■ What is needed
Within the data below, count the lines that include "Component" and give only the count.

(Source records)
§

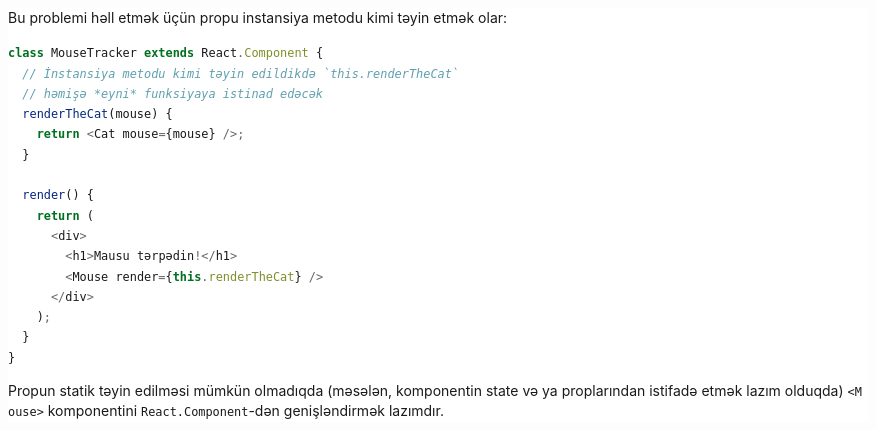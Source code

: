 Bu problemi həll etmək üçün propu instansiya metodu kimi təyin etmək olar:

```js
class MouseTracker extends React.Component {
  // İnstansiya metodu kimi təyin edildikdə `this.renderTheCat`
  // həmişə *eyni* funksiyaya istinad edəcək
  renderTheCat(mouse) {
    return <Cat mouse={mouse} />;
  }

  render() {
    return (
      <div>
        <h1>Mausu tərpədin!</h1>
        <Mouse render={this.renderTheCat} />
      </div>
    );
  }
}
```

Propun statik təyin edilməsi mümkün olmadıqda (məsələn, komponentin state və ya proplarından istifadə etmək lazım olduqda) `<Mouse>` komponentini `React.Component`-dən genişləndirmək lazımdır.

§

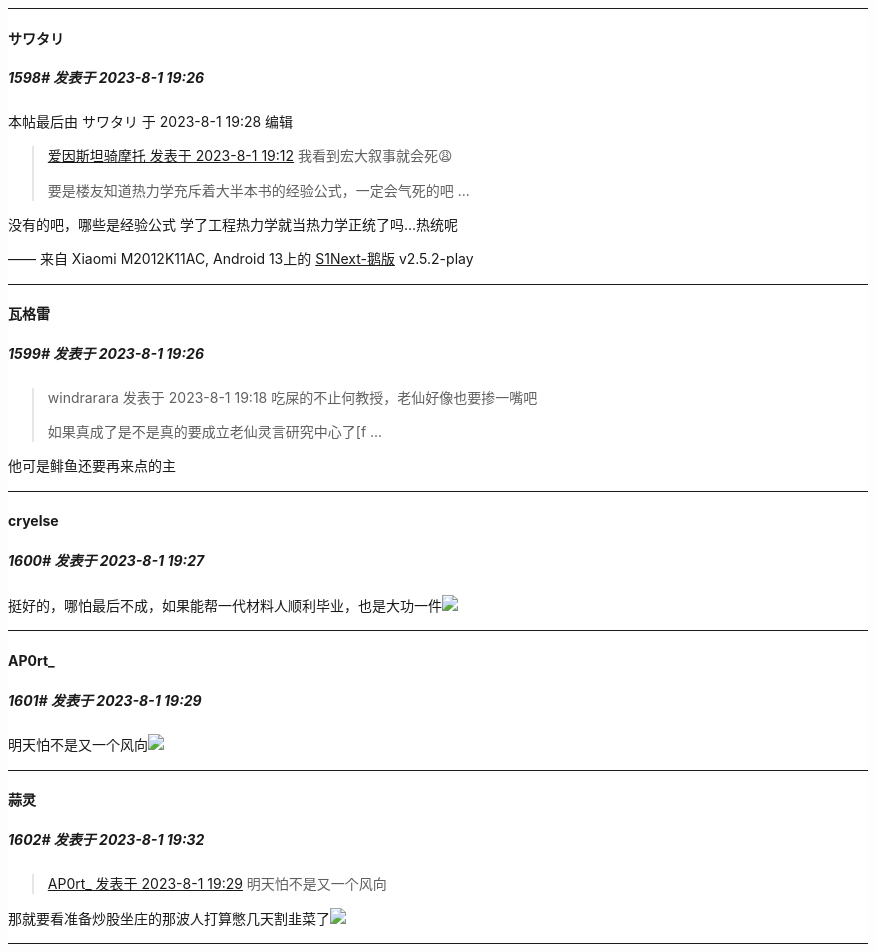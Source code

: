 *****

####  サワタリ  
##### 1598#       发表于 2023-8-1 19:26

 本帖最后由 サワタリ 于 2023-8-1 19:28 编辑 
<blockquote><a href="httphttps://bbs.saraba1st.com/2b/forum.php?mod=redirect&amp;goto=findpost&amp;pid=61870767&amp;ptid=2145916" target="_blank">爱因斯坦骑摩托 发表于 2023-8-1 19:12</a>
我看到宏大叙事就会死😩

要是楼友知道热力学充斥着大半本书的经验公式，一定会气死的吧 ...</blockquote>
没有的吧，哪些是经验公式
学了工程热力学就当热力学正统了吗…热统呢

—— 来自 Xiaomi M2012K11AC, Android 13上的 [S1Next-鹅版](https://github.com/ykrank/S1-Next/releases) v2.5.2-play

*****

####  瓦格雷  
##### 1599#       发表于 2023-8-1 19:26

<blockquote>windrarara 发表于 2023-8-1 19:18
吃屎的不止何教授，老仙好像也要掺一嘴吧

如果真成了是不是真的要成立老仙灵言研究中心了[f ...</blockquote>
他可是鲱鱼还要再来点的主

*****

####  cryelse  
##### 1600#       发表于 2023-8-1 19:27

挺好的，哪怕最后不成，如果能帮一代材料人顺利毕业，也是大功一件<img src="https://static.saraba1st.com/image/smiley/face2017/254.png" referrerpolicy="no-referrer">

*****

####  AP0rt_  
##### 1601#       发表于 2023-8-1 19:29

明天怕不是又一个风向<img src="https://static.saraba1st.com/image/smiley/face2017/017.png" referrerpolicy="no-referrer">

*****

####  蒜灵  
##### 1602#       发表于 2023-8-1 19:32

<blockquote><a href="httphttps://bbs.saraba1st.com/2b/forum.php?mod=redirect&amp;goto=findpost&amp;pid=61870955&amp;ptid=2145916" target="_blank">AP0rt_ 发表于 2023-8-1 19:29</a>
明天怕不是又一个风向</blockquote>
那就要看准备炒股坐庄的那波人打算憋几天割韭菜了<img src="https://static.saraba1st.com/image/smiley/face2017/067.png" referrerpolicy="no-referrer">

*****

§

■ Solution to the problem
2